» **Brief**
From the line with "当然这两种都不建议初学学，就算学Python，也比这两种好，这两个都是劝退的" to the last line of the data below, repeat every line exactly and add nothing.

» **Stored data**
══════════════════════════════

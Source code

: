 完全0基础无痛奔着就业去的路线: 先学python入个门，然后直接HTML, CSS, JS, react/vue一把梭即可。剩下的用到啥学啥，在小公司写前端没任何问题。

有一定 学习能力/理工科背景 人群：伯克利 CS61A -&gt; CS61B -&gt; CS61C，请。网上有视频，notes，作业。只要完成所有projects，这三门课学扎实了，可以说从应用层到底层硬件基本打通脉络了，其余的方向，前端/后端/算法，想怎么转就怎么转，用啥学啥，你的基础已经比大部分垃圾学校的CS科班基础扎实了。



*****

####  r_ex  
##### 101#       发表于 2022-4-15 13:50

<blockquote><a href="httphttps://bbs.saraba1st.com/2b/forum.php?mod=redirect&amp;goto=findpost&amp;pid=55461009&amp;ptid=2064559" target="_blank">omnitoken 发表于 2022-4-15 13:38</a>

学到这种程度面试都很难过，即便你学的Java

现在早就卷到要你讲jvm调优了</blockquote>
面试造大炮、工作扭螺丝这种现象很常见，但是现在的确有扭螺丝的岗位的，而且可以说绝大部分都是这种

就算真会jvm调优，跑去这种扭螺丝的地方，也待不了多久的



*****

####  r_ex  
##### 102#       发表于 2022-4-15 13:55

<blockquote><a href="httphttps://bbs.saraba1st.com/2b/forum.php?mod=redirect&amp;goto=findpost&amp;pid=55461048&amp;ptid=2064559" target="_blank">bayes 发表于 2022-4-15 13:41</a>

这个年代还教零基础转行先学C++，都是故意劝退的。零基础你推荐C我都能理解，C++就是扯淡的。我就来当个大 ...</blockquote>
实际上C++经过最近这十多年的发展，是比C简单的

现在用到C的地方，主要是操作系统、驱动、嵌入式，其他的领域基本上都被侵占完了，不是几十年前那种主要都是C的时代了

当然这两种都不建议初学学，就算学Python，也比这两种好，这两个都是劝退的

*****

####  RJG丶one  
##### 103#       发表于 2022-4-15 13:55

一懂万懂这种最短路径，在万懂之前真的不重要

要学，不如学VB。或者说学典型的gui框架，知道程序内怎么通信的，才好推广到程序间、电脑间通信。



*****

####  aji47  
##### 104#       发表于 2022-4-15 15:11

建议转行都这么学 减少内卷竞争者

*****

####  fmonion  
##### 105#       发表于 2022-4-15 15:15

══════════════════════════════

» **Your response**
当然这两种都不建议初学学，就算学Python，也比这两种好，这两个都是劝退的

*****

####  RJG丶one  
##### 103#       发表于 2022-4-15 13:55

一懂万懂这种最短路径，在万懂之前真的不重要

要学，不如学VB。或者说学典型的gui框架，知道程序内怎么通信的，才好推广到程序间、电脑间通信。



*****

####  aji47  
##### 104#       发表于 2022-4-15 15:11

建议转行都这么学 减少内卷竞争者

*****

####  fmonion  
##### 105#       发表于 2022-4-15 15:15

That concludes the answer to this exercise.